When this issue first arose, a number of workers and students told us that conditions in factories making Harvard-licensed clothes were often unsafe and unlawful. Our licensees (including Champion and Gear for Sports, which together account for most of our licensing income) told us that, by and large, this was not so, and that they had serious monitoring and enforcement programs to ensure that workers were not disadvantaged.
It quickly became clear that if Harvard were to embark on a serious, credible and effective policy, we needed to have first-hand, accurate information. We asked Notre Dame, the University of Michigan, Ohio State University and the University of California system to join us. Together we have commissioned an inquiry by a diverse group of experts--including a consultant whom we met through Harvard students--that is now visiting factories, meeting with workers' and human rights organizations in seven countries that manufacture licensed apparel, examining economic data bases and making independent inquiries into working conditions.
We have also drawn up a code of conduct, reflecting considerable input from Harvard students, designed to ensure that workers are paid adequately, allowed to organize without fear of reprisal and treated fairly. We have notified our licensees that the code will become part of our overall licensing policy and must be honored by any licensee--including its subcontractors who actually own the factories--who wants to do business with Harvard.

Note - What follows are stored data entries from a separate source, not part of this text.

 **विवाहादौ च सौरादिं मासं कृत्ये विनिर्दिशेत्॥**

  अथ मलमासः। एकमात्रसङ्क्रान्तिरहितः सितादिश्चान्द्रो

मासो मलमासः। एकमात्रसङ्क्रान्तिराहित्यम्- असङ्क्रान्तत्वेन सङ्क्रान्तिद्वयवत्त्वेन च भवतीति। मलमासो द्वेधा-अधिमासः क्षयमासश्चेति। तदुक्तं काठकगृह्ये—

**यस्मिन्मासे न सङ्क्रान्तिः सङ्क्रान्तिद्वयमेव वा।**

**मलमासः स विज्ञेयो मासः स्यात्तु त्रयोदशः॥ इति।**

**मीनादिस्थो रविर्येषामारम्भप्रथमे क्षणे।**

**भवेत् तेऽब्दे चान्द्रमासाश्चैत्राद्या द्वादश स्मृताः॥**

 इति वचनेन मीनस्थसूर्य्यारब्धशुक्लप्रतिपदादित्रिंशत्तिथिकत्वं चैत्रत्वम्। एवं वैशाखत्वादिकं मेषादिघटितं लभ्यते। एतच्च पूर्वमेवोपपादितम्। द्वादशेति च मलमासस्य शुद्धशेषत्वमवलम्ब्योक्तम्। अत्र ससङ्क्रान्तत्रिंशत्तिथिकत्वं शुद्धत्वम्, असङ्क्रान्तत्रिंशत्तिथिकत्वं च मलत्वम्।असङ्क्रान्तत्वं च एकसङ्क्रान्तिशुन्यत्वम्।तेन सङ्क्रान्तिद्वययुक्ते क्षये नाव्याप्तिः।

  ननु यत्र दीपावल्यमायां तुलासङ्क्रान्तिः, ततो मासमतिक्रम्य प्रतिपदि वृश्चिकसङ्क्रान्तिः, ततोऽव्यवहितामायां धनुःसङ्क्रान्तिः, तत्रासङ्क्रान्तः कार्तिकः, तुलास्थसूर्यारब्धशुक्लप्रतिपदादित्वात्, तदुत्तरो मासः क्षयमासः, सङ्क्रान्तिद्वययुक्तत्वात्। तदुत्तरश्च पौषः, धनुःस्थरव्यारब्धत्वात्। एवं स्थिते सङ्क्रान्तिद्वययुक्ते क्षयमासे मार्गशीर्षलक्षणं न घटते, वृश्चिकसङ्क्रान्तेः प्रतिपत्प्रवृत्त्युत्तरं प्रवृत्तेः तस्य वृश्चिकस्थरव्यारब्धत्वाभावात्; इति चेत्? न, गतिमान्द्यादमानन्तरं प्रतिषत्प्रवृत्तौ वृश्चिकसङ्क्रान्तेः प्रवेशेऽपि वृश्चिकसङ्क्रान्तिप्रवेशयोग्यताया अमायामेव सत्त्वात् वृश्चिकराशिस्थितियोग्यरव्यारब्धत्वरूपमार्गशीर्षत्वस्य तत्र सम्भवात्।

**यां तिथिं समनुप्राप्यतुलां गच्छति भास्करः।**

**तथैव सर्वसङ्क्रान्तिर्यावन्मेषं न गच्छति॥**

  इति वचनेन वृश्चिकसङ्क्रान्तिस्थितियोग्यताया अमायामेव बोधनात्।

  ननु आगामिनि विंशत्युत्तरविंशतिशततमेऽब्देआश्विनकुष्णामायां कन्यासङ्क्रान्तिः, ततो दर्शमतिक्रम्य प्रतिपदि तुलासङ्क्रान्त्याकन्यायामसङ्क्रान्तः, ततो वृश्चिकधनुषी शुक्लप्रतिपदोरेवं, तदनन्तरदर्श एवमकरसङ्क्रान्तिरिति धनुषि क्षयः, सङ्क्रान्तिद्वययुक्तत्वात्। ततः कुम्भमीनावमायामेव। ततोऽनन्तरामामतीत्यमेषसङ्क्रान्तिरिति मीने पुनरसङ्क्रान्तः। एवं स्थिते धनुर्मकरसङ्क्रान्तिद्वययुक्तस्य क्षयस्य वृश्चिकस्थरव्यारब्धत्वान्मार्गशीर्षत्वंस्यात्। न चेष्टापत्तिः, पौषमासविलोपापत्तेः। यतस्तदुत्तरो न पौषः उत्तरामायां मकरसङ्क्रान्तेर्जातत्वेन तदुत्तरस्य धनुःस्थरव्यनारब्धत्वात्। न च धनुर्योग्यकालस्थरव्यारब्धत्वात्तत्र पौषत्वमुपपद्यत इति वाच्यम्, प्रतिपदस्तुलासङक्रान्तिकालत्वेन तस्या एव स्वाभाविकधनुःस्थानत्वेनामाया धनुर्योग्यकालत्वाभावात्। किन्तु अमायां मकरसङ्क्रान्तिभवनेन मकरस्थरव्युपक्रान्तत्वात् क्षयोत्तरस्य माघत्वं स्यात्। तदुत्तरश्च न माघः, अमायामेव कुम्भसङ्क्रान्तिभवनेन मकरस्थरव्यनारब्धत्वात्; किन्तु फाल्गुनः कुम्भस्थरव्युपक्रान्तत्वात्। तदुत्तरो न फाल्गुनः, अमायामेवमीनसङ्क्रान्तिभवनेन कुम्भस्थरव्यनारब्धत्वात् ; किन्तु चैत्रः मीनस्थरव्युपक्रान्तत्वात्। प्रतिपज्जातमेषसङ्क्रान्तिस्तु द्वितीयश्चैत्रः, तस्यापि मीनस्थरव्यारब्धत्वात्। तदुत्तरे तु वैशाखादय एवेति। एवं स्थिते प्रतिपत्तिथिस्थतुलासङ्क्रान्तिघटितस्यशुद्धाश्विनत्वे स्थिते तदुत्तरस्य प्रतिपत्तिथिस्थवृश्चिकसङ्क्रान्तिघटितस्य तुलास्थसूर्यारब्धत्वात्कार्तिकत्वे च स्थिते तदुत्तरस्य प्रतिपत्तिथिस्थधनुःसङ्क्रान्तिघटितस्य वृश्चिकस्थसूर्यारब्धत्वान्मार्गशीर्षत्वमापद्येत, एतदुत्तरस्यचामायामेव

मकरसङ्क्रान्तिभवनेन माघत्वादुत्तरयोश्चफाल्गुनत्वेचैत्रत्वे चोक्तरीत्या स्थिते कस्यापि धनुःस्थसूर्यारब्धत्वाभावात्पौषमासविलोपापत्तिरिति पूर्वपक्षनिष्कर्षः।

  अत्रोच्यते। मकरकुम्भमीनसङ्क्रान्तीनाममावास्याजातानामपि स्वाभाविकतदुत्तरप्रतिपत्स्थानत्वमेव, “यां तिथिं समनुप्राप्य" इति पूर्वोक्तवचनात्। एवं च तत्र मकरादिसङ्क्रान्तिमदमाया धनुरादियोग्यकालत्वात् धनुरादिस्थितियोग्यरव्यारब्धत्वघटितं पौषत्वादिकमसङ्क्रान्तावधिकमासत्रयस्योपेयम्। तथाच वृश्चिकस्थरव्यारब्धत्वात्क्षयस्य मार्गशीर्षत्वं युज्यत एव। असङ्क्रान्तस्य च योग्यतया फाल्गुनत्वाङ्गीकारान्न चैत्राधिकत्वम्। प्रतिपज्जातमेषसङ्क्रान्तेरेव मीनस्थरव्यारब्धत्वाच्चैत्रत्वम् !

In addition, last spring President Neil L. Rudenstine committed Harvard to the full disclosure of all factory locations of our licensees, which was a key point raised by students. Before the year was over, both of our primary licensees had disclosed their factory locations.

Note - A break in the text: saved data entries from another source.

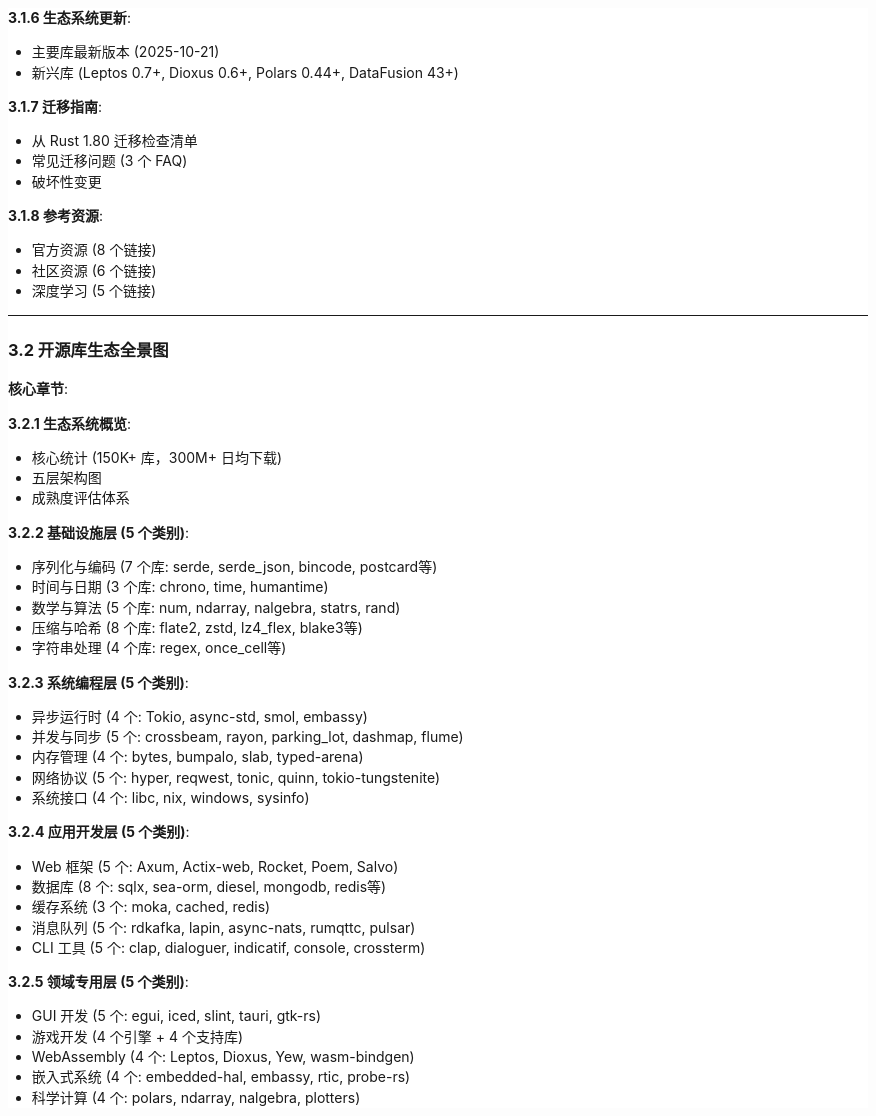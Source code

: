 **3.1.6 生态系统更新**:

- 主要库最新版本 (2025-10-21)
- 新兴库 (Leptos 0.7+, Dioxus 0.6+, Polars 0.44+, DataFusion 43+)

**3.1.7 迁移指南**:

- 从 Rust 1.80 迁移检查清单
- 常见迁移问题 (3 个 FAQ)
- 破坏性变更

**3.1.8 参考资源**:

- 官方资源 (8 个链接)
- 社区资源 (6 个链接)
- 深度学习 (5 个链接)

---

### 3.2 开源库生态全景图

**核心章节**:

**3.2.1 生态系统概览**:

- 核心统计 (150K+ 库，300M+ 日均下载)
- 五层架构图
- 成熟度评估体系

**3.2.2 基础设施层 (5 个类别)**:

- 序列化与编码 (7 个库: serde, serde_json, bincode, postcard等)
- 时间与日期 (3 个库: chrono, time, humantime)
- 数学与算法 (5 个库: num, ndarray, nalgebra, statrs, rand)
- 压缩与哈希 (8 个库: flate2, zstd, lz4_flex, blake3等)
- 字符串处理 (4 个库: regex, once_cell等)

**3.2.3 系统编程层 (5 个类别)**:

- 异步运行时 (4 个: Tokio, async-std, smol, embassy)
- 并发与同步 (5 个: crossbeam, rayon, parking_lot, dashmap, flume)
- 内存管理 (4 个: bytes, bumpalo, slab, typed-arena)
- 网络协议 (5 个: hyper, reqwest, tonic, quinn, tokio-tungstenite)
- 系统接口 (4 个: libc, nix, windows, sysinfo)

**3.2.4 应用开发层 (5 个类别)**:

- Web 框架 (5 个: Axum, Actix-web, Rocket, Poem, Salvo)
- 数据库 (8 个: sqlx, sea-orm, diesel, mongodb, redis等)
- 缓存系统 (3 个: moka, cached, redis)
- 消息队列 (5 个: rdkafka, lapin, async-nats, rumqttc, pulsar)
- CLI 工具 (5 个: clap, dialoguer, indicatif, console, crossterm)

**3.2.5 领域专用层 (5 个类别)**:

- GUI 开发 (5 个: egui, iced, slint, tauri, gtk-rs)
- 游戏开发 (4 个引擎 + 4 个支持库)
- WebAssembly (4 个: Leptos, Dioxus, Yew, wasm-bindgen)
- 嵌入式系统 (4 个: embedded-hal, embassy, rtic, probe-rs)
- 科学计算 (4 个: polars, ndarray, nalgebra, plotters)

We have also offered our support, at least for the time being, to the Fair Labor Association (FLA). The FLA began as a cooperative union-management initiative, under the auspices of the Clinton administration, to devise a practical way to certify factories that followed acceptable codes of conduct. Labor later rejected the FLA, and we ourselves had--and still have--questions about whether FLA will ultimately be able to achieve effective enforcement of good codes of conduct. The FLA is not yet in business, but it has recruited a very distinguished pair of leaders: Charles Ruff, former White House Counsel, Watergate special prosecutor, and U.S. Attorney for Washington; and Sam Brown, former U.S. ambassador to the Organization for Security and Cooperation in Europe and head of the Peace Corps. The FLA has also given a seat on its board of directors to a university representative from Princeton and has created a University Advisory Council, which, led by Notre Dame and Duke, will work to respond to university concerns. It is also led by responsible human rights organizations, including the International Labor Rights Fund and The Lawyers Committee for Human Rights, and manufacturers such as L.L. Bean and Reebok that seem genuinely concerned with the issues that also concern us.
What's wrong--or at least not yet right--about FLA is that its plan for comprehensive monitoring of factories, a significant element of any credible antisweatshop policy, is not yet fully developed and may leave some factories uninspected for several years after certification. We also have questions about how the factories are selected for inspection; we would like to see a greater role there for the professional staff of FLA. We are also concerned about whether FLA's intent to certify brand lines, rather than factories, is an effective means of assuring that workers' rights are being protected.
Nevertheless, we believe the FLA has excellent leadership, a broad base of involvement by institutions seriously interested in the issues, and a potential capacity to provide useful information and constructive ideas. Finally, because a number of apparel companies are "at the table," there is a direct means of expressing forthrightly to them the serious concerns of universities and other groups. We have much to gain, and little to lose, by participating in the FLA effort as we also pursue our joint initiative with other universities.